No Brasil, neste período eleitoral, com raríssimas exceções, parece não haver interesse da imprensa em tratar das fragilidades das urnas da Diebold, que são usadas nas nossas eleições. Aliás, quando se fala em urnas eletrônicas, é incrível como muitos brasileiros parecem sentir seu ego sendo massageado, acreditando que se trata de uma tecnologia brasileira e que o mundo está com inveja do Brasil.
Não há dúvidas de que o Brasil foi o primeiro país do mundo a decidir usar, de forma precipitada por sinal, urnas eletrônicas para uma eleição em larga escala. Contudo, as urnas sempre foram adquiridas da empresa Diebold. Ou seja, sempre foi uma tecnologia lá de fora. E, ao que tudo indica, investimentos obscenos foram realizados no sistema eletrônico de votação, comprometendo outras necessidades básicas e maiores de nossa população. Não se pode continuar, neste país, reciclando velhas iniqüidades com o único propósito de se ter, com rapidez, o resultado de uma eleição e mostrar ao mundo que somos tecnologicamente avançados, embora pagando muito caro pela tecnologia utilizada.
Não somos contra a tecnologia, mas devemos primeiramente saber se o país tem as condições econômicas de utilizá-la, pois se trata de um elevado investimento. Há poucos anos a empresa Diebold comemorou ter alcançado o maior faturamento de um único pedido em seus 141 anos de história, equivalente a mais de US$ 100 milhões, ao vender urnas eletrônicas ao Tribunal Superior Eleitoral (TSE).
A pergunta que se faz é a seguinte: o que nossa democracia ganhou com isso? O que estamos assistindo é uma divisão digital neste país por conta de investimentos em urnas eletrônicas sem a correspondente criação de capacidade tecnológica nessa área.
Enquanto o TSE investe maciçamente na aquisição de urnas eletrônicas sofisticadas, correndo o risco de não utilizar toda sua capacidade durante as eleições deste ano, nega-se, por outro lado, a pagar irrisórias despesas de viagens e hospedagem de um ou outro pesquisador brasileiro interessado em comparecer, neste início de setembro, à cerimônia de lacre das urnas para as próximas eleições. O TSE deveria inicialmente investir em pesquisas para depois decidir sobre a aquisição de máquinas de votar. É assim que se faz em outros países.
Enquanto a comunidade acadêmica dos países desenvolvidos dinamita as urnas da Diebold, com resultados bastante consistentes, no Brasil, esses artefatos são adorados, devendo a comunidade acadêmica se manter distante para não conhecê-los. Nós, pesquisadores, eleitores e cidadãos, somos tratados como pagãos, que precisam ser salvos no altar da máquina de votar da Diebold. Como seres humanos, somos imperfeitos, sujeitos ao pecado e temos de ser perdoados. Já as urnas, claro, são infalíveis… Pior ainda: ninguém pode se atrever a interferir no sermão da contagem de votos.
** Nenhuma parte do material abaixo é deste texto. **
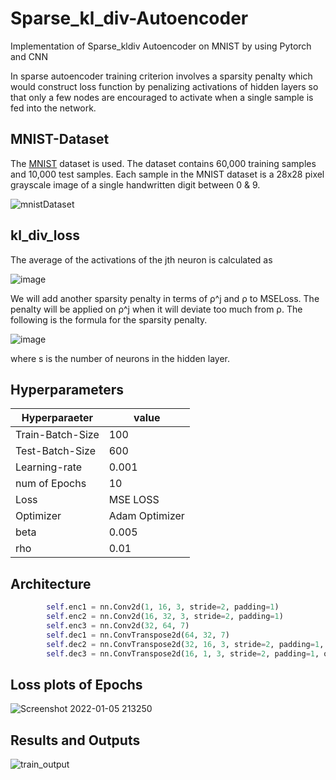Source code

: # Sparse_kl_div-Autoencoder
Implementation of Sparse_kldiv Autoencoder on MNIST by using Pytorch and CNN

In sparse autoencoder training criterion involves a sparsity penalty which would construct loss function by penalizing activations of hidden layers so that only a few nodes are encouraged to activate when a single sample is fed into the network.



## MNIST-Dataset
The [MNIST](http://yann.lecun.com/exdb/mnist/) dataset is used. The dataset contains 60,000 training samples and 10,000 test samples. Each sample in the MNIST dataset is a 28x28 pixel grayscale image of a single handwritten digit between 0 & 9.

 

![mnistDataset](https://user-images.githubusercontent.com/83291620/148073577-ac3e4e3d-382a-4616-be4e-48e72a0aaf88.png)

## kl_div_loss
The average of the activations of the jth neuron is calculated as

![image](https://user-images.githubusercontent.com/87975841/148243235-5c8294ef-30fa-4f80-84a4-cf8db5ed1969.png)

We will add another sparsity penalty in terms of ρ^j and ρ to  MSELoss. The penalty will be applied on ρ^j when it will deviate too much from ρ. 
The following is the formula for the sparsity penalty.

![image](https://user-images.githubusercontent.com/87975841/148243287-466a7d2f-9413-4b68-8900-f91d1dae82a2.png)


where s is the number of neurons in the hidden layer.







## Hyperparameters

| Hyperparaeter  |value          |           
| -------------  | ------------- |     
|Train-Batch-Size| 100           |
|Test-Batch-Size | 600           |
| Learning-rate  | 0.001         |
| num of Epochs  | 10            |
|  Loss          | MSE LOSS      |
|  Optimizer     | Adam Optimizer|
|  beta          | 0.005         |
|  rho           | 0.01          |


## Architecture 

```   python
        self.enc1 = nn.Conv2d(1, 16, 3, stride=2, padding=1)
        self.enc2 = nn.Conv2d(16, 32, 3, stride=2, padding=1)
        self.enc3 = nn.Conv2d(32, 64, 7)
        self.dec1 = nn.ConvTranspose2d(64, 32, 7)
        self.dec2 = nn.ConvTranspose2d(32, 16, 3, stride=2, padding=1, output_padding=1)
        self.dec3 = nn.ConvTranspose2d(16, 1, 3, stride=2, padding=1, output_padding=1)
 ```

## Loss plots of Epochs
![Screenshot 2022-01-05 213250](https://user-images.githubusercontent.com/87975841/148249131-44c25179-8506-4ac9-a8b0-1239bce1733b.png)


## Results and Outputs
![train_output](https://user-images.githubusercontent.com/87975841/148247639-0449fe2c-634f-4ce4-9f05-a287981fa215.png)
O Brasil é um país com experiência na utilização das urnas da Diebold. Porém, não existe um só estudo demonstrando sua robustez, ao contrário do que sugere o TSE. E qualquer comentário contrário às urnas da Diebold é desmentido e desqualificado por técnicos do TSE. Não se avalia tecnologia de informação neste país. As urnas já alcançaram o status de religião e o cultor não pode questionar o dogma. No dia 1º de outubro, vamos à igreja da democracia fazer nossa genuflexão perante as novas sacerdotisas das máquinas de votar, considerando que elas são as mais altas autoridades num país que, realmente, foi o primeiro a privatizar seu sistema de votação.
* Ex-pesquisador nas universidades de Harvard e Johns Hopkins, é professor da Universidade Federal da Paraíba e desenvolve pesquisas sobre governo eletrônico e democracia eletrônica.